Giuliani Defends Ties to Qatar
By: Wall Street Journal
Candidate Says Firm’s Work Helped Regime Fight Terror
By MARY JACOBY and CHIP CUMMINS
Rudy Giuliani yesterday defended his consulting firm’s work in Qatar, saying he was bolstering a moderate Persian Gulf regime in its fight against Islamic terrorists.
“The country of Qatar is taking the grave risk of having American soldiers there,” Mr. Giuliani said. “They need security; the government there needs security. We’re dealing with the same Islamic terrorist threat there as we do all over the world.”
The Republican presidential candidate’s remarks on NBC’s “Meet the Press” were his first public comments on his private firm’s work in the energy-rich desert emirate. The Wall Street Journal reported on his business arrangement last month.
The work has drawn scrutiny because he has campaigned on a platform of aggressive antiterror policies. In 1996, al Qaeda sympathizers in the Qatar government helped the eventual mastermind of the Sept. 11, 2001, terrorist attacks escape U.S. arrest, U.S. intelligence officials have said. After the 2001 attacks, Qatar became host to the U.S.’s most important military air base in the Arabian Peninsula.
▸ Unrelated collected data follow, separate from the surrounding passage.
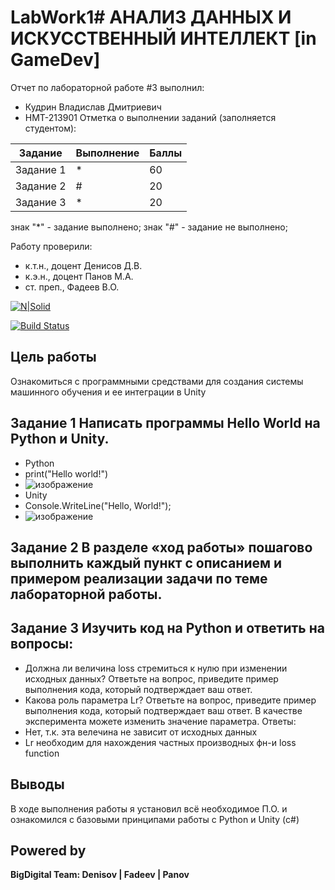 # LabWork1# АНАЛИЗ ДАННЫХ И ИСКУССТВЕННЫЙ ИНТЕЛЛЕКТ [in GameDev]
Отчет по лабораторной работе #3 выполнил:
- Кудрин Владислав Дмитриевич
- НМТ-213901
Отметка о выполнении заданий (заполняется студентом):

| Задание | Выполнение | Баллы |
| ------ | ------ | ------ |
| Задание 1 | * | 60 |
| Задание 2 | # | 20 |
| Задание 3 | * | 20 |

знак "*" - задание выполнено; знак "#" - задание не выполнено;

Работу проверили:
- к.т.н., доцент Денисов Д.В.
- к.э.н., доцент Панов М.А.
- ст. преп., Фадеев В.О.

[![N|Solid](https://cldup.com/dTxpPi9lDf.thumb.png)](https://nodesource.com/products/nsolid)

[![Build Status](https://travis-ci.org/joemccann/dillinger.svg?branch=master)](https://travis-ci.org/joemccann/dillinger)



## Цель работы
Ознакомиться с программными средствами для создания системы машинного обучения и ее интеграции в Unity

## Задание 1 Написать программы Hello World на Python и Unity.
- Python
- print("Hello world!")
- ![изображение](https://user-images.githubusercontent.com/114332610/209161281-582731a4-e9a0-462a-834b-d6dd9752b35a.png)
- Unity
- Console.WriteLine("Hello, World!");
- ![изображение](https://user-images.githubusercontent.com/114332610/209161868-e0f34a85-e89d-43a2-b9f0-0fb074f3c3e7.png)


## Задание 2 В разделе «ход работы» пошагово выполнить каждый пункт с описанием и примером реализации задачи по теме лабораторной работы.



## Задание 3 Изучить код на Python и ответить на вопросы:
- Должна ли величина loss стремиться к нулю при изменении исходных данных? Ответьте на вопрос, приведите пример выполнения кода, который подтверждает ваш ответ.
- Какова роль параметра Lr? Ответьте на вопрос, приведите пример выполнения кода, который подтверждает ваш ответ. В качестве эксперимента можете изменить значение параметра.
Ответы: 
- Нет, т.к. эта велечина не зависит от исходных данных
- Lr необходим для нахождения частных производных фн-и loss function



## Выводы
В ходе выполнения работы я установил всё необходимое П.О. и ознакомился с базовыми принципами работы с Python и Unity (c#)



## Powered by

**BigDigital Team: Denisov | Fadeev | Panov**
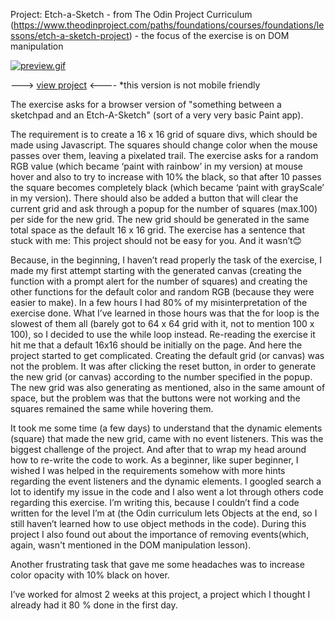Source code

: Project: Etch-a-Sketch - from The Odin Project Curriculum (https://www.theodinproject.com/paths/foundations/courses/foundations/lessons/etch-a-sketch-project) - the focus of the exercise is on DOM manipulation 

[![preview.gif](https://i.postimg.cc/TPrvWwvD/preview.gif)](https://postimg.cc/Jy42fRnr)

---> [view project](https://freefallrush.github.io/Etch-A-Sketch/) <----
*this version is not mobile friendly

The exercise asks for a browser version of "something between a sketchpad and an Etch-A-Sketch" (sort of a very very basic Paint app). 

The requirement is to create a 16 x 16 grid of square divs, which should be made using Javascript. 
The squares should change color when the mouse passes over them, leaving a pixelated trail. The exercise asks for a random RGB value (which became ‘paint with rainbow’ in my version) at mouse hover and also to try to increase with 10% the black, so that after 10 passes the square becomes completely black (which became ‘paint with grayScale’ in my version).
There should also be added a button that will clear the current grid and ask through a popup for the number of squares (max.100) per side for the new grid. The new grid should be generated in the same total space as the default 16 x 16 grid.
The exercise has a sentence that stuck with me: This project should not be easy for you.  And it wasn’t😊 

Because, in the beginning, I haven’t read properly the task of the exercise, I made my first attempt starting with the generated canvas (creating the function with a prompt alert for the number of squares) and creating the other functions for the default color and random RGB (because they were easier to make). In a few hours I had 80% of my misinterpretation of the exercise done. What I’ve learned in those hours was that the for loop is the slowest of them all (barely got to 64 x 64 grid with it, not to mention 100 x 100), so I decided to use the while loop instead.
Re-reading the exercise it hit me that a default 16x16 should be initially on the page. And here the project started to get complicated. Creating the default grid (or canvas) was not the problem. It was after clicking the reset button, in order to generate the new grid (or canvas) according to the number specified in the popup. The new grid was also generating as mentioned, also in the same amount of space, but the problem was that the buttons were not working and the squares remained the same while hovering them. 

It took me some time (a few days) to understand that the dynamic elements (square) that made the new grid, came with no event listeners. This was the biggest challenge of the project. And after that to wrap my head around how to re-write the code to work. 
As a beginner, like super beginner, I wished I was helped in the requirements somehow with more hints regarding the event listeners and the dynamic elements. I googled search a lot to identify my issue in the code and I also went a lot through others code regarding this exercise. I’m writing this, because I couldn’t find a code written for the level I’m at (the Odin curriculum lets Objects at the end, so I still haven’t learned how to use object methods in the code). During this project I also found out about the importance of removing events(which, again, wasn't mentioned in the DOM manipulation lesson).

Another frustrating task that gave me some headaches was to increase color opacity with 10% black on hover. 

I’ve worked for almost 2 weeks at this project, a project which I thought I already had it 80 % done in the first day.  
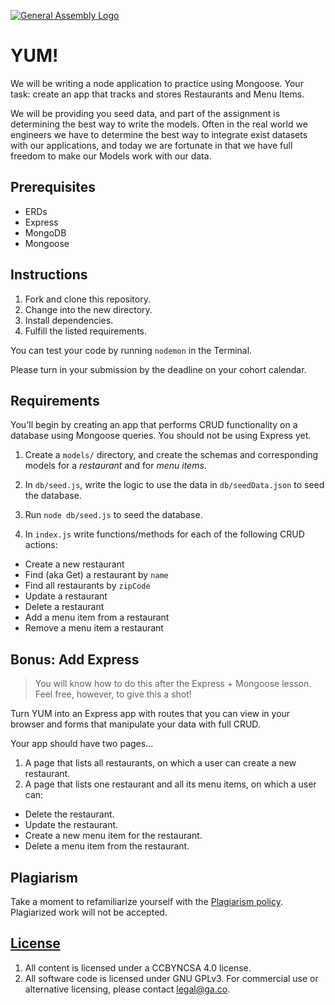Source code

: [![General Assembly Logo](https://camo.githubusercontent.com/1a91b05b8f4d44b5bbfb83abac2b0996d8e26c92/687474703a2f2f692e696d6775722e636f6d2f6b6538555354712e706e67)](https://generalassemb.ly/education/web-development-immersive)

# YUM!

We will be writing a node application to practice using Mongoose. Your task:
create an app that tracks and stores Restaurants and Menu Items.

We will be providing you seed data, and part of the assignment is determining
the best way to write the models. Often in the real world we engineers we have
to determine the best way to integrate exist datasets with our applications, and
today we are fortunate in that we have full freedom to make our Models work with
our data.

## Prerequisites

- ERDs
- Express
- MongoDB
- Mongoose

## Instructions

1. Fork and clone this repository.
2. Change into the new directory.
3. Install dependencies.
4. Fulfill the listed requirements.

You can test your code by running `nodemon` in the Terminal.

Please turn in your submission by the deadline on your cohort calendar.

## Requirements

You'll begin by creating an app that performs CRUD functionality on a database
using Mongoose queries. You should not be using Express yet.

1. Create a `models/` directory, and create the schemas and corresponding models
   for a _restaurant_ and for _menu items_.

2. In `db/seed.js`, write the logic to use the data in `db/seedData.json` to
   seed the database.

3. Run `node db/seed.js` to seed the database.

4. In `index.js` write functions/methods for each of the following CRUD actions:

- Create a new restaurant
- Find (aka Get) a restaurant by `name`
- Find all restaurants by `zipCode`
- Update a restaurant
- Delete a restaurant
- Add a menu item from a restaurant
- Remove a menu item a restaurant

## Bonus: Add Express

> You will know how to do this after the Express + Mongoose lesson. Feel free,
> however, to give this a shot!

Turn YUM into an Express app with routes that you can view in your browser and
forms that manipulate your data with full CRUD.

Your app should have two pages...

1. A page that lists all restaurants, on which a user can create a new
   restaurant.
2. A page that lists one restaurant and all its menu items, on which a user can:

- Delete the restaurant.
- Update the restaurant.
- Create a new menu item for the restaurant.
- Delete a menu item from the restaurant.

## Plagiarism

Take a moment to refamiliarize yourself with the
[Plagiarism policy](https://git.generalassemb.ly/DC-WDI/Administrative/blob/master/plagiarism.md).
Plagiarized work will not be accepted.

## [License](LICENSE)

1. All content is licensed under a CC­BY­NC­SA 4.0 license.
2. All software code is licensed under GNU GPLv3. For commercial use or
   alternative licensing, please contact legal@ga.co.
Mr. Giuliani’s firm, which was set up in 2002, still provides security assessments for most of Qatar’s critical infrastructure, including its airport, roads, electrical grid and a natural-gas processing facility and port called Ras Laffan, according to people familiar with the work.
Mr. Giuliani’s standing in national polls has dropped in recent weeks, and his campaign is lagging behind in many of the key early-voting states. The former New York City mayor is facing new questions about his former New York police commissioner and business partner, Bernard Kerik, among other issues, which appear to have eroded his support. The questions include possible conflicts of interest between the clients of his consulting firm and the policies he may set if he were to become president.
Mr. Giuliani said yesterday that all his work has been “ethical, lawful, decent.” Of his clients, he said: “None of them involve any kind of conflict of any kind.”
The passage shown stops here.